**Task item:**
Go through the data below and return each line where the string "Cell" occurs.

:: Data shown

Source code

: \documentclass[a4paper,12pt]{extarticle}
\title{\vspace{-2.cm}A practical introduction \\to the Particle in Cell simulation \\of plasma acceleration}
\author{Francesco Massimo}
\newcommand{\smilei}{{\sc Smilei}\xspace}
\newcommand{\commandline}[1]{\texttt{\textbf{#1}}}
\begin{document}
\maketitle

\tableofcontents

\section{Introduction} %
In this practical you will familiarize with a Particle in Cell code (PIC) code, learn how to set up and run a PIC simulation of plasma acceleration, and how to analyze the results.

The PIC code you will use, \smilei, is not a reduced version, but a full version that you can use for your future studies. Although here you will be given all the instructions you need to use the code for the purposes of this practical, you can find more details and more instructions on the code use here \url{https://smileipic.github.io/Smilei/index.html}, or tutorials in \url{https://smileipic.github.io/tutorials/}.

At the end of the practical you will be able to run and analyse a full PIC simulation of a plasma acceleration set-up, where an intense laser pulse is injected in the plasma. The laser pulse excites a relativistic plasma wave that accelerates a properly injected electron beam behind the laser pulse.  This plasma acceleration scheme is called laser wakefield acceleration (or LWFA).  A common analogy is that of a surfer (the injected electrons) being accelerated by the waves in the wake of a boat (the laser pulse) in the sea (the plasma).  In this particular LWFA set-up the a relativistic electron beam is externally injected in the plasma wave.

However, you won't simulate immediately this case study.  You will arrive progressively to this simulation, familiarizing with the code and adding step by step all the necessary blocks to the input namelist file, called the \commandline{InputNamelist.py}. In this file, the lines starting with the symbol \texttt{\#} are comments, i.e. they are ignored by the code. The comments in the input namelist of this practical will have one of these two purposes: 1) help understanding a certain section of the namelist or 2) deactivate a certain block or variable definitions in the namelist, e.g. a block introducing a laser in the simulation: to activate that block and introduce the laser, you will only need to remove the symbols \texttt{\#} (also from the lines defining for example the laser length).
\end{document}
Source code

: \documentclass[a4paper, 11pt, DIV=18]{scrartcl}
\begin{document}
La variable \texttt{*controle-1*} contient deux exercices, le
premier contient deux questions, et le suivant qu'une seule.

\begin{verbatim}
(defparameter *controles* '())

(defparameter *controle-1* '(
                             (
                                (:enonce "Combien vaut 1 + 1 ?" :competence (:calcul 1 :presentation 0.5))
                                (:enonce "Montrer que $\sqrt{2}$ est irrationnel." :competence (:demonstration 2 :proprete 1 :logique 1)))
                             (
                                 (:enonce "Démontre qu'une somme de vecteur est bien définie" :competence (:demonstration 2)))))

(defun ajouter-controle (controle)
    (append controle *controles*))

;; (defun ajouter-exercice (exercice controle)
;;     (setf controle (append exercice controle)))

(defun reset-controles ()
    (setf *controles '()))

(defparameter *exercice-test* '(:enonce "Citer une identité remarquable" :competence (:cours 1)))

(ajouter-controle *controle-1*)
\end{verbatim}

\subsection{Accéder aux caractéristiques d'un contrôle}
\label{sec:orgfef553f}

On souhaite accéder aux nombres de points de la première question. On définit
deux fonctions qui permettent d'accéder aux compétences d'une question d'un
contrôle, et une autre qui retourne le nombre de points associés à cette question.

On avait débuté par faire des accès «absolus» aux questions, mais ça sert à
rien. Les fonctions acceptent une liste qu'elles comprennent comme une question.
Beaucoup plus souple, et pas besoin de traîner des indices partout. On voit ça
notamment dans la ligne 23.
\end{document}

::::

**Response:**
\title{\vspace{-2.cm}A practical introduction \\to the Particle in Cell simulation \\of plasma acceleration}
In this practical you will familiarize with a Particle in Cell code (PIC) code, learn how to set up and run a PIC simulation of plasma acceleration, and how to analyze the results.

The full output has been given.